**WORK INSTRUCTION**
The lines to copy are those with "fund" in them. Pull each one from the entries below.

**MATERIAL SUPPLIED**
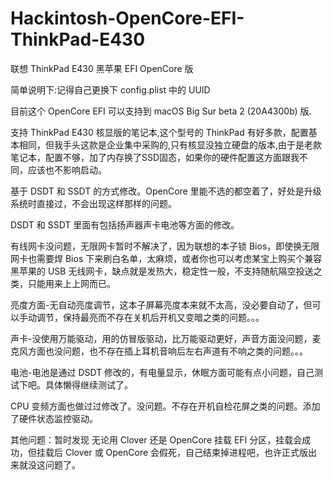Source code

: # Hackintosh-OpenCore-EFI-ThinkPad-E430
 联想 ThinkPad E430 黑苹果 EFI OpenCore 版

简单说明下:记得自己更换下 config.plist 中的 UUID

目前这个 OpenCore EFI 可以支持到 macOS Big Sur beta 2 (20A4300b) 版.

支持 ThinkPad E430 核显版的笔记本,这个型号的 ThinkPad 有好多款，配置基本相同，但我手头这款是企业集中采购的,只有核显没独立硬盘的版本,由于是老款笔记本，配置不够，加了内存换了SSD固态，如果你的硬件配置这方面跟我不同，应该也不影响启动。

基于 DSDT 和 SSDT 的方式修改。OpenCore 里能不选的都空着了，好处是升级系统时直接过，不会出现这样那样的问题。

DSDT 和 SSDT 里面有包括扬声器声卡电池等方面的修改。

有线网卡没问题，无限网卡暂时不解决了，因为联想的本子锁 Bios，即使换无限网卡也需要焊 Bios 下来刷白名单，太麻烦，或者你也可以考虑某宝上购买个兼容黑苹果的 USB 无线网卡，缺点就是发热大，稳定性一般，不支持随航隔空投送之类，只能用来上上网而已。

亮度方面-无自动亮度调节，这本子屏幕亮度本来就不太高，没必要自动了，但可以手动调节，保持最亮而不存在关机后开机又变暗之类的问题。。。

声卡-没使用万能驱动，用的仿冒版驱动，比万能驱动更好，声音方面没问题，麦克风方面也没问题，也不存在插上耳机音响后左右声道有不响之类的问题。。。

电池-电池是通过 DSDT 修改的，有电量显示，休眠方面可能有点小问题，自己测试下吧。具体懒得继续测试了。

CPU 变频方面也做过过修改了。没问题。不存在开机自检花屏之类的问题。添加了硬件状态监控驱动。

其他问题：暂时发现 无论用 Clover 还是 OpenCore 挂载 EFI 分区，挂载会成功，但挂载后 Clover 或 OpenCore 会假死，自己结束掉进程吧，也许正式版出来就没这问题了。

--

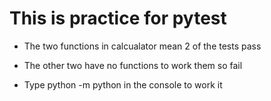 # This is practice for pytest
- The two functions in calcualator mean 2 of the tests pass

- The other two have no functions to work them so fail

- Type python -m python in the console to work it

==

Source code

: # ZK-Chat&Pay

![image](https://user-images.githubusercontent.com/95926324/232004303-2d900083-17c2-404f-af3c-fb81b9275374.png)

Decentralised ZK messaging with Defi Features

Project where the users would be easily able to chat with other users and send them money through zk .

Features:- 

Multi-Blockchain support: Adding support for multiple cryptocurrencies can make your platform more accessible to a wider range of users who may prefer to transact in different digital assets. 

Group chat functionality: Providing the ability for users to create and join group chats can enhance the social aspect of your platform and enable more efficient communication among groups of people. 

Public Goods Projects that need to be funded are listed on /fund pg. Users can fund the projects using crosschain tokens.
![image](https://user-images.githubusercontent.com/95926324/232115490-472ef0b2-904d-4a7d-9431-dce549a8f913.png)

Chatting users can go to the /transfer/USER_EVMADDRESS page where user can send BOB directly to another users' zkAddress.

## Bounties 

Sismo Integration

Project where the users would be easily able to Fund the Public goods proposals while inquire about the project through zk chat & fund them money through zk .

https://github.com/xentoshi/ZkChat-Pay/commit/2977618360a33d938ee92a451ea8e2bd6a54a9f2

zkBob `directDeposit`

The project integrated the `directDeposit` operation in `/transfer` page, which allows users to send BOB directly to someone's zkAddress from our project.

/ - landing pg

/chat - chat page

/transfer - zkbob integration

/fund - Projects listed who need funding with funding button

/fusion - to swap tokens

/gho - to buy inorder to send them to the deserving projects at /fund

**REPLY**
Public Goods Projects that need to be funded are listed on /fund pg. Users can fund the projects using crosschain tokens.
Project where the users would be easily able to Fund the Public goods proposals while inquire about the project through zk chat & fund them money through zk .
/fund - Projects listed who need funding with funding button
/gho - to buy inorder to send them to the deserving projects at /fund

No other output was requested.